* _TASK PROMPT_
Word for word, reproduce every line of the data below.

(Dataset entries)
┌──

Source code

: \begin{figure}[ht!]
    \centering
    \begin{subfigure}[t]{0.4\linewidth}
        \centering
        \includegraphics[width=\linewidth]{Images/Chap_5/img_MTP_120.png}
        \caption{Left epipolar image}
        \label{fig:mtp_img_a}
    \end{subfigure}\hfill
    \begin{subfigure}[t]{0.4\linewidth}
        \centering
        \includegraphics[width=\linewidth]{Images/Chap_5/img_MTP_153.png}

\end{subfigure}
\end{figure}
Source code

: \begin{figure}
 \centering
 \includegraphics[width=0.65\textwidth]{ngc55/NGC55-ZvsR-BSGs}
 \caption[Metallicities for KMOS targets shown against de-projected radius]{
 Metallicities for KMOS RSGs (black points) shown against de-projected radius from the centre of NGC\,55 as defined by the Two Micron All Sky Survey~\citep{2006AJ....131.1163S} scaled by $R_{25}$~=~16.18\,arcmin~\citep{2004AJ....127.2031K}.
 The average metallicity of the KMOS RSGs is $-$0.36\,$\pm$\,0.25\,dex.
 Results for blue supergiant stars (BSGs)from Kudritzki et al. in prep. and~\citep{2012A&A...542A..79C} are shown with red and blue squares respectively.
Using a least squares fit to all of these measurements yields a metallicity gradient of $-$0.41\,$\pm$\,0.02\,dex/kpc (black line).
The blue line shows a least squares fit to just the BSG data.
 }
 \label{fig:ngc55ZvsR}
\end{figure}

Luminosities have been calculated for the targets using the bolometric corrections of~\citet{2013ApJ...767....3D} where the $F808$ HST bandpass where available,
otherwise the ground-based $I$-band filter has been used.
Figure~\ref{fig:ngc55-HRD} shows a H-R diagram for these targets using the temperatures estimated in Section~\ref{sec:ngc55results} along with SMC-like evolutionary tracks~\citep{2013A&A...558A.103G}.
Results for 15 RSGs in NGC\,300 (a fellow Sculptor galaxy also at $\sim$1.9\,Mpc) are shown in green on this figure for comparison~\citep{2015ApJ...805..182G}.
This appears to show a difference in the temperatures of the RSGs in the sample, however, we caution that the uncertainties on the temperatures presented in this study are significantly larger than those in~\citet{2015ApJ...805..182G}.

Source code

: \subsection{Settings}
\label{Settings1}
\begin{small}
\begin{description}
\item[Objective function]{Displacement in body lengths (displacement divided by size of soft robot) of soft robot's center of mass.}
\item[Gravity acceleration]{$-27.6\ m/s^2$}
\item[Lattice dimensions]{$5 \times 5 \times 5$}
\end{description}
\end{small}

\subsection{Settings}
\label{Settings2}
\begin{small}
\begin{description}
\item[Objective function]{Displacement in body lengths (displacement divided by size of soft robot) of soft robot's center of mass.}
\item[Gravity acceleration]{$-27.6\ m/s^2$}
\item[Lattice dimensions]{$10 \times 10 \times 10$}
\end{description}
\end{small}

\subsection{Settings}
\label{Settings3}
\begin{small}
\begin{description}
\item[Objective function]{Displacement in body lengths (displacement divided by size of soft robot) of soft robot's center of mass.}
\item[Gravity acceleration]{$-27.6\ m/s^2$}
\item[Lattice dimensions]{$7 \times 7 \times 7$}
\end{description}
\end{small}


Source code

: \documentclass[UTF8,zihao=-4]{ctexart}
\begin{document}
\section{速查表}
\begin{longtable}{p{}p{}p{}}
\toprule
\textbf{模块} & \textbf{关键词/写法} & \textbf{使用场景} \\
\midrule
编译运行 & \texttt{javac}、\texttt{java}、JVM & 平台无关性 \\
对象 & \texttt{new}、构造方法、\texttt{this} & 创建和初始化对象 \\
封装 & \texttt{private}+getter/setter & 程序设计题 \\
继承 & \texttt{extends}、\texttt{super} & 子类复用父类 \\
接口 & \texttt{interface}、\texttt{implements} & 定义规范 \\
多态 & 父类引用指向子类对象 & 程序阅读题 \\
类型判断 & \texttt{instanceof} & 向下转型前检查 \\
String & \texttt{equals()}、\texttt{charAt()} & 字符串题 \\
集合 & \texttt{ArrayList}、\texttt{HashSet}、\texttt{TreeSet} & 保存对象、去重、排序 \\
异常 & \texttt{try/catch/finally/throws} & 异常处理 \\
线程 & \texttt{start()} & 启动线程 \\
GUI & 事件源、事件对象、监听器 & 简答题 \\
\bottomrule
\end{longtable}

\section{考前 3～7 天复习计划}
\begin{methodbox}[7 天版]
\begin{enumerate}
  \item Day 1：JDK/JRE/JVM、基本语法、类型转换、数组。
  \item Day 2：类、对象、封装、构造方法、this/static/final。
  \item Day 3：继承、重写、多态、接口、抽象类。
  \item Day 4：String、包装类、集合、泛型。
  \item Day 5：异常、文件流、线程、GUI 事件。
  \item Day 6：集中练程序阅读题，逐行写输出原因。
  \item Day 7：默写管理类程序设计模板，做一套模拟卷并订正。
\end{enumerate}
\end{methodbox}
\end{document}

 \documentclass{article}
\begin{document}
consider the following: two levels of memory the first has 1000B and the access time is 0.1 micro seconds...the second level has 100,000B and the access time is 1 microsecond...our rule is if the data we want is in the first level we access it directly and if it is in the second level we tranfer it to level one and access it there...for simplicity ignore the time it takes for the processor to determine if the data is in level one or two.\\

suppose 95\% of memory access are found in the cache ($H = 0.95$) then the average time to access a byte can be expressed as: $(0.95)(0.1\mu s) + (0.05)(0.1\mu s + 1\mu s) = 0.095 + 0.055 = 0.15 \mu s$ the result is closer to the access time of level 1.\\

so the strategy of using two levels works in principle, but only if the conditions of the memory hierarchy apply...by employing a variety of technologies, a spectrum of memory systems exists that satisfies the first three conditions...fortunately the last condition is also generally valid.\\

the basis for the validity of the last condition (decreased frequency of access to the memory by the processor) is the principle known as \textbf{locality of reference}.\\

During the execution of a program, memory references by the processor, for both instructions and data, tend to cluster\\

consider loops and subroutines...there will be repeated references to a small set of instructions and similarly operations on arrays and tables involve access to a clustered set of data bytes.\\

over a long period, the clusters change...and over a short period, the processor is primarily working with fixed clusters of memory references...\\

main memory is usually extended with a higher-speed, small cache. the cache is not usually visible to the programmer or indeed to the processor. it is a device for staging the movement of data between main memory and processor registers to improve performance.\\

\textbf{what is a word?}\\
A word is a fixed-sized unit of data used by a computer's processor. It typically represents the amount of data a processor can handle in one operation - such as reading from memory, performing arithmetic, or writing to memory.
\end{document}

└──

* _ANSWER TO THE EXERCISE_
Source code

: \begin{figure}[ht!]
    \centering
    \begin{subfigure}[t]{0.4\linewidth}
        \centering
        \includegraphics[width=\linewidth]{Images/Chap_5/img_MTP_120.png}
        \caption{Left epipolar image}
        \label{fig:mtp_img_a}
    \end{subfigure}\hfill
    \begin{subfigure}[t]{0.4\linewidth}
        \centering
        \includegraphics[width=\linewidth]{Images/Chap_5/img_MTP_153.png}

\end{subfigure}
\end{figure}
Source code

: \begin{figure}
 \centering
 \includegraphics[width=0.65\textwidth]{ngc55/NGC55-ZvsR-BSGs}
 \caption[Metallicities for KMOS targets shown against de-projected radius]{
 Metallicities for KMOS RSGs (black points) shown against de-projected radius from the centre of NGC\,55 as defined by the Two Micron All Sky Survey~\citep{2006AJ....131.1163S} scaled by $R_{25}$~=~16.18\,arcmin~\citep{2004AJ....127.2031K}.
 The average metallicity of the KMOS RSGs is $-$0.36\,$\pm$\,0.25\,dex.
 Results for blue supergiant stars (BSGs)from Kudritzki et al. in prep. and~\citep{2012A&A...542A..79C} are shown with red and blue squares respectively.
Using a least squares fit to all of these measurements yields a metallicity gradient of $-$0.41\,$\pm$\,0.02\,dex/kpc (black line).
The blue line shows a least squares fit to just the BSG data.
 }
 \label{fig:ngc55ZvsR}
\end{figure}

Luminosities have been calculated for the targets using the bolometric corrections of~\citet{2013ApJ...767....3D} where the $F808$ HST bandpass where available,
otherwise the ground-based $I$-band filter has been used.
Figure~\ref{fig:ngc55-HRD} shows a H-R diagram for these targets using the temperatures estimated in Section~\ref{sec:ngc55results} along with SMC-like evolutionary tracks~\citep{2013A&A...558A.103G}.
Results for 15 RSGs in NGC\,300 (a fellow Sculptor galaxy also at $\sim$1.9\,Mpc) are shown in green on this figure for comparison~\citep{2015ApJ...805..182G}.
This appears to show a difference in the temperatures of the RSGs in the sample, however, we caution that the uncertainties on the temperatures presented in this study are significantly larger than those in~\citet{2015ApJ...805..182G}.

Source code

: \subsection{Settings}
\label{Settings1}
\begin{small}
\begin{description}
\item[Objective function]{Displacement in body lengths (displacement divided by size of soft robot) of soft robot's center of mass.}
\item[Gravity acceleration]{$-27.6\ m/s^2$}
\item[Lattice dimensions]{$5 \times 5 \times 5$}
\end{description}
\end{small}

\subsection{Settings}
\label{Settings2}
\begin{small}
\begin{description}
\item[Objective function]{Displacement in body lengths (displacement divided by size of soft robot) of soft robot's center of mass.}
\item[Gravity acceleration]{$-27.6\ m/s^2$}
\item[Lattice dimensions]{$10 \times 10 \times 10$}
\end{description}
\end{small}

\subsection{Settings}
\label{Settings3}
\begin{small}
\begin{description}
\item[Objective function]{Displacement in body lengths (displacement divided by size of soft robot) of soft robot's center of mass.}
\item[Gravity acceleration]{$-27.6\ m/s^2$}
\item[Lattice dimensions]{$7 \times 7 \times 7$}
\end{description}
\end{small}


Source code

: \documentclass[UTF8,zihao=-4]{ctexart}
\begin{document}
\section{速查表}
\begin{longtable}{p{}p{}p{}}
\toprule
\textbf{模块} & \textbf{关键词/写法} & \textbf{使用场景} \\
\midrule
编译运行 & \texttt{javac}、\texttt{java}、JVM & 平台无关性 \\
对象 & \texttt{new}、构造方法、\texttt{this} & 创建和初始化对象 \\
封装 & \texttt{private}+getter/setter & 程序设计题 \\
继承 & \texttt{extends}、\texttt{super} & 子类复用父类 \\
接口 & \texttt{interface}、\texttt{implements} & 定义规范 \\
多态 & 父类引用指向子类对象 & 程序阅读题 \\
类型判断 & \texttt{instanceof} & 向下转型前检查 \\
String & \texttt{equals()}、\texttt{charAt()} & 字符串题 \\
集合 & \texttt{ArrayList}、\texttt{HashSet}、\texttt{TreeSet} & 保存对象、去重、排序 \\
异常 & \texttt{try/catch/finally/throws} & 异常处理 \\
线程 & \texttt{start()} & 启动线程 \\
GUI & 事件源、事件对象、监听器 & 简答题 \\
\bottomrule
\end{longtable}

\section{考前 3～7 天复习计划}
\begin{methodbox}[7 天版]
\begin{enumerate}
  \item Day 1：JDK/JRE/JVM、基本语法、类型转换、数组。
  \item Day 2：类、对象、封装、构造方法、this/static/final。
  \item Day 3：继承、重写、多态、接口、抽象类。
  \item Day 4：String、包装类、集合、泛型。
  \item Day 5：异常、文件流、线程、GUI 事件。
  \item Day 6：集中练程序阅读题，逐行写输出原因。
  \item Day 7：默写管理类程序设计模板，做一套模拟卷并订正。
\end{enumerate}
\end{methodbox}
\end{document}

 \documentclass{article}
\begin{document}
consider the following: two levels of memory the first has 1000B and the access time is 0.1 micro seconds...the second level has 100,000B and the access time is 1 microsecond...our rule is if the data we want is in the first level we access it directly and if it is in the second level we tranfer it to level one and access it there...for simplicity ignore the time it takes for the processor to determine if the data is in level one or two.\\

suppose 95\% of memory access are found in the cache ($H = 0.95$) then the average time to access a byte can be expressed as: $(0.95)(0.1\mu s) + (0.05)(0.1\mu s + 1\mu s) = 0.095 + 0.055 = 0.15 \mu s$ the result is closer to the access time of level 1.\\

so the strategy of using two levels works in principle, but only if the conditions of the memory hierarchy apply...by employing a variety of technologies, a spectrum of memory systems exists that satisfies the first three conditions...fortunately the last condition is also generally valid.\\

the basis for the validity of the last condition (decreased frequency of access to the memory by the processor) is the principle known as \textbf{locality of reference}.\\

During the execution of a program, memory references by the processor, for both instructions and data, tend to cluster\\

consider loops and subroutines...there will be repeated references to a small set of instructions and similarly operations on arrays and tables involve access to a clustered set of data bytes.\\

over a long period, the clusters change...and over a short period, the processor is primarily working with fixed clusters of memory references...\\

main memory is usually extended with a higher-speed, small cache. the cache is not usually visible to the programmer or indeed to the processor. it is a device for staging the movement of data between main memory and processor registers to improve performance.\\

\textbf{what is a word?}\\
A word is a fixed-sized unit of data used by a computer's processor. It typically represents the amount of data a processor can handle in one operation - such as reading from memory, performing arithmetic, or writing to memory.
\end{document}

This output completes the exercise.